6. Cumprido o disposto no artigo 417.º, n.º2, do CPP, não foi apresentada resposta ao parecer. Procedeu-se a exame preliminar, após o que, colhidos os vistos, os autos foram à conferência, por dever ser o recurso aí julgado, de harmonia com o preceituado no artigo 419.º, n.º3, do mesmo diploma.

II – FUNDAMENTAÇÃO

1. Dispõe o artigo 412.º, n.º 1, do CPP, que a motivação enuncia especificamente os fundamentos do recurso e termina pela formulação de conclusões, deduzidas por artigos, em que o recorrente resume as razões do pedido, constituindo entendimento constante e pacífico que o âmbito do recurso é definido pelas conclusões extraídas pelo recorrente da respetiva motivação, que delimitam as questões que o tribunal ad quem tem de apreciar, sem prejuízo das que sejam de conhecimento oficioso.

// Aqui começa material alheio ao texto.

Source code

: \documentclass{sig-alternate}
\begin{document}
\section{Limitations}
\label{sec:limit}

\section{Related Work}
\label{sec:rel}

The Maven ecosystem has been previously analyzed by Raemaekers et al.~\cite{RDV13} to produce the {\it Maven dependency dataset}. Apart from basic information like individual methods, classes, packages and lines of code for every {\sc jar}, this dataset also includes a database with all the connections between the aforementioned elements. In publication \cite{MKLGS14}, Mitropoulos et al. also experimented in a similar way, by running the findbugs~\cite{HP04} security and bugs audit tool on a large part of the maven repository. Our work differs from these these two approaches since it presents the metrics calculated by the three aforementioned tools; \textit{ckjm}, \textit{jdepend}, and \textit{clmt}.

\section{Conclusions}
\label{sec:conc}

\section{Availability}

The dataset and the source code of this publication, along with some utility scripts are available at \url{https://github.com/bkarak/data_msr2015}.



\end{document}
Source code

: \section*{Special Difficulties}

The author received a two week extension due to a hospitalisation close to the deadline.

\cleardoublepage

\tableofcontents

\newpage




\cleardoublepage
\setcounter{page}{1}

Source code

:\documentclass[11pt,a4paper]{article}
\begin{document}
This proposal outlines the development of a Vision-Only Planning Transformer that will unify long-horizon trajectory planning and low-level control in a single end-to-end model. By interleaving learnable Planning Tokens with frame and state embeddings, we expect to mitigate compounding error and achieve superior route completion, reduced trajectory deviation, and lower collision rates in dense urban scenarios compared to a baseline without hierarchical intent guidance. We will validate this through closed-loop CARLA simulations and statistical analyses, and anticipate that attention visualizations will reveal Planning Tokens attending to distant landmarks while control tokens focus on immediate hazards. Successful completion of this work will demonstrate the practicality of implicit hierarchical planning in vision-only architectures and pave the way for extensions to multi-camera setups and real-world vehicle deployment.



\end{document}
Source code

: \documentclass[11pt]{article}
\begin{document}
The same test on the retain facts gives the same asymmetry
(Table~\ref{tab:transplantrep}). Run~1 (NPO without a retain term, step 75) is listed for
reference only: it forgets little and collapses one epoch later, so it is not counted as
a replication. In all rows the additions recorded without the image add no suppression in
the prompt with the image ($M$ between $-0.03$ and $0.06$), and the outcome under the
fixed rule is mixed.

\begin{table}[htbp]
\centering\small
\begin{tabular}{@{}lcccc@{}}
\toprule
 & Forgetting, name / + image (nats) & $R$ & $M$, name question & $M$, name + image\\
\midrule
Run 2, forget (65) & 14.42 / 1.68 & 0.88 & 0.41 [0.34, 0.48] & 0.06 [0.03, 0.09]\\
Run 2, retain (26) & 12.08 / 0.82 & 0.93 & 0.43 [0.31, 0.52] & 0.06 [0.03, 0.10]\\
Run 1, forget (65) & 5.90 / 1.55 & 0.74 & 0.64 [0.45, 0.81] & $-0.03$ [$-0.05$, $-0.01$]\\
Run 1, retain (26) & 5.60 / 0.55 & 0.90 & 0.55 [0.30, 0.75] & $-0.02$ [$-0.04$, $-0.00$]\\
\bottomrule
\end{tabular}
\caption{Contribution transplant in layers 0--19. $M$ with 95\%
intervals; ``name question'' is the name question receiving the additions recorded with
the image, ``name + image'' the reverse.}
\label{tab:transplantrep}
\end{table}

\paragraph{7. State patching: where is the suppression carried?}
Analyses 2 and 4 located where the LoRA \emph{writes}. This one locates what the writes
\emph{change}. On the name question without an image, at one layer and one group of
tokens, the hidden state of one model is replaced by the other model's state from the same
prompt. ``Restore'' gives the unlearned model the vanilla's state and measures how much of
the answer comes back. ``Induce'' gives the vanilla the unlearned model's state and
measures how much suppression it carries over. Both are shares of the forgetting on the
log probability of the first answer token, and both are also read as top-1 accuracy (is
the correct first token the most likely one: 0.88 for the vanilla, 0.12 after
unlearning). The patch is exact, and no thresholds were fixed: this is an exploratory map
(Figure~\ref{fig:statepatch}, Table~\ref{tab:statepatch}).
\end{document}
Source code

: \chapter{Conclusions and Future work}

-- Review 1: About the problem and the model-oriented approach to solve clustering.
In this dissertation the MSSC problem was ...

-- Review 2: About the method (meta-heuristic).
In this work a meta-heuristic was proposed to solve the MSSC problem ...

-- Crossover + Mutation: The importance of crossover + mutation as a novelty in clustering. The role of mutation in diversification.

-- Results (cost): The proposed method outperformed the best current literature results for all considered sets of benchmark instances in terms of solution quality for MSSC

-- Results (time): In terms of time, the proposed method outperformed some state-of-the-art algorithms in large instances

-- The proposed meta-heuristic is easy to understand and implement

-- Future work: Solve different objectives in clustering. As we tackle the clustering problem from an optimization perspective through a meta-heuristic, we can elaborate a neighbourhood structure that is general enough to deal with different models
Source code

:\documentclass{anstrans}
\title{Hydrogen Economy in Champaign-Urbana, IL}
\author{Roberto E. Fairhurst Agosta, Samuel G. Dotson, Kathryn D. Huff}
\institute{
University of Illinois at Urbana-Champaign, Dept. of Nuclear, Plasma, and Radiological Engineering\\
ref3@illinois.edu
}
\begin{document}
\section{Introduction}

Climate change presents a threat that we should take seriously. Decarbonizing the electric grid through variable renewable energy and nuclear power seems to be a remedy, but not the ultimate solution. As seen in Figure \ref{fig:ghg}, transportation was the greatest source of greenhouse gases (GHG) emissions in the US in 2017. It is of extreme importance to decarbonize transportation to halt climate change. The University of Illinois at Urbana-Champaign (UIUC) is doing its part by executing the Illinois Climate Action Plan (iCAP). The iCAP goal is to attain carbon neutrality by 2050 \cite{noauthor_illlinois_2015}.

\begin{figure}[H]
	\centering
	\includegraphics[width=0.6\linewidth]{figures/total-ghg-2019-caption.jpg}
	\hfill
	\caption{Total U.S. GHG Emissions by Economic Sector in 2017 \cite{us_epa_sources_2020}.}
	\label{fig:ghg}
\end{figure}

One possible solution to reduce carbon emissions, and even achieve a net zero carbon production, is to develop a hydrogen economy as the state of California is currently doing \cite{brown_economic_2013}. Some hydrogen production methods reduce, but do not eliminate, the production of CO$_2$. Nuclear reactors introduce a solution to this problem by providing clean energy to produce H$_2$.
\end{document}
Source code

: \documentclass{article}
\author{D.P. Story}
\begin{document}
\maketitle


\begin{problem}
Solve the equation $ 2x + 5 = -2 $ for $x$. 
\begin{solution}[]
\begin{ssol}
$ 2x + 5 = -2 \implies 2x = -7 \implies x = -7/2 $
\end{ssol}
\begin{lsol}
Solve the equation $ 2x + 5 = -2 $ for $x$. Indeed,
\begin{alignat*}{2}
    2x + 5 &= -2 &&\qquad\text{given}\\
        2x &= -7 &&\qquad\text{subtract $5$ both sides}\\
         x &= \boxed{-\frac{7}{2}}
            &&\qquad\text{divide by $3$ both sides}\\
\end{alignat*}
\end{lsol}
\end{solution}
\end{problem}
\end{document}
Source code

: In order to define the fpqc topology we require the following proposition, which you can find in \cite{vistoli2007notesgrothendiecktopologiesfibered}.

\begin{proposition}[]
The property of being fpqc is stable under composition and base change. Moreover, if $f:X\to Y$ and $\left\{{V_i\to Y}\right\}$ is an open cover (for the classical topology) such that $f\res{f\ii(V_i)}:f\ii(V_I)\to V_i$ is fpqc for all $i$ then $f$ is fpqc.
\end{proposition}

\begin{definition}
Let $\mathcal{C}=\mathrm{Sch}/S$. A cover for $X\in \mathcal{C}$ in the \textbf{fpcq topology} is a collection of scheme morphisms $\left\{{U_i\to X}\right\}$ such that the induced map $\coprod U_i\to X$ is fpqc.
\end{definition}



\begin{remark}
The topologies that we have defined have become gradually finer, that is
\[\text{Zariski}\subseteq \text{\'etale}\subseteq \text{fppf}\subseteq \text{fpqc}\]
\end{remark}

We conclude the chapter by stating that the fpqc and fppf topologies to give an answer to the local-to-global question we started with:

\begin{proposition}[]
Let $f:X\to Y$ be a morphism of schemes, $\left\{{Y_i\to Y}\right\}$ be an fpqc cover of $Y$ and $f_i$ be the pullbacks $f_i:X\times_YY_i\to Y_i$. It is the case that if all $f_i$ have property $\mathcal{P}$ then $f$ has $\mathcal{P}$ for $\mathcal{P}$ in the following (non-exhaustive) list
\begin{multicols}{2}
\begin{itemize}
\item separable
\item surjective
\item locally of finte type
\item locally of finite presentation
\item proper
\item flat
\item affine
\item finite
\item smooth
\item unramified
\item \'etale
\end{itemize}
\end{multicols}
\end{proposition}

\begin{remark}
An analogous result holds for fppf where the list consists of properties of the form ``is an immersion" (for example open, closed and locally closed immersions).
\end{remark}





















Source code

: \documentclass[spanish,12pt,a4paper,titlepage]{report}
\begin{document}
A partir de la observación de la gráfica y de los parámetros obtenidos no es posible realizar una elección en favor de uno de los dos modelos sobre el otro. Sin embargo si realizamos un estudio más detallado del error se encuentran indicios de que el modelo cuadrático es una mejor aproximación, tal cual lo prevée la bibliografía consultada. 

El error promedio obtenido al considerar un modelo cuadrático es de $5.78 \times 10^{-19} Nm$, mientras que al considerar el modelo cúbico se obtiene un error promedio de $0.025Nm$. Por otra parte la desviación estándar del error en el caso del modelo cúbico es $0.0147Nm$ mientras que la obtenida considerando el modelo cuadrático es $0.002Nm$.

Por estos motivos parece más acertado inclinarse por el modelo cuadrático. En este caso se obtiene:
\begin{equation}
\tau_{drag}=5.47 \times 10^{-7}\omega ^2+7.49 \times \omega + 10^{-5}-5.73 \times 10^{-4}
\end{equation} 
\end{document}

Atentas as conclusões apresentadas – que merecem reparo, pela sua injustificada extensão -, a questão colocada é a da determinação da pena conjunta, que o recorrente considerada excessiva.

2. Do acórdão recorrido

2.1. O tribunal a quo considerou provados os seguintes factos:

- Das penas em concurso:

O arguido foi condenado:

1- No Proc. 422/21.3..., do Juízo Central Criminal de ..., Juiz ...:

-Data da prática dos factos: 20/05/2021;

-Data do acórdão: 23/11/2022, transitado em julgado em 1/06/2023;

- Crimes e penas:

a) um crime de homicídio qualificado tentado, previsto e punido pelos artigos 22º, nºs 1 e 2, alínea b), 23º, nºs 1 e 2, 73º, 131º e 132º, nºs 1 e 2, alínea e), todos do Código Penal, agravado pelo artigo 86º, nº3, da Lei n.º5/2006, de 23/02, na pena de 11 anos de prisão;

b) um crime de detenção de arma proibida, previsto e punido pelo artigo 86º, nº1, alíneas c) e e), por referência ao artigo 2º, nºs 1, alínea az) e 3, alínea p), e 3º, nºs 1 e 5, alínea e), todos da Lei 5/2006, de 23/02, na pena de 2 anos de prisão;

b) em cúmulo jurídico, na pena única de 12 anos de prisão

2- No Proc. 30/22.1..., do Juízo Central Criminal da Comarca de Leiria, Juiz ...:

-Data da prática dos factos: 30/09/22;

-Data do acórdão: 8/01/2024, transitado em julgado em 7/02/2024;

- Crimes e penas:

a) de três crimes de roubo agravado, p. e p. pelo artigo 210º, nº 1 e nº 2, alínea b), por referência ao artigo 204º, nº 1, alínea d) do Código Penal, na pena de 4 (quatro) anos de prisão, cada um (ofendidos BB, CC e DD);

b) dois crimes de roubo, p. e p. pelo artigo 210º, nº 1 do Código Penal, na pena de 3 (três) anos de prisão, cada um (ofendidos EE e FF);

c) em cúmulo jurídico das penas aplicadas, na pena única de 6 (seis) anos de prisão.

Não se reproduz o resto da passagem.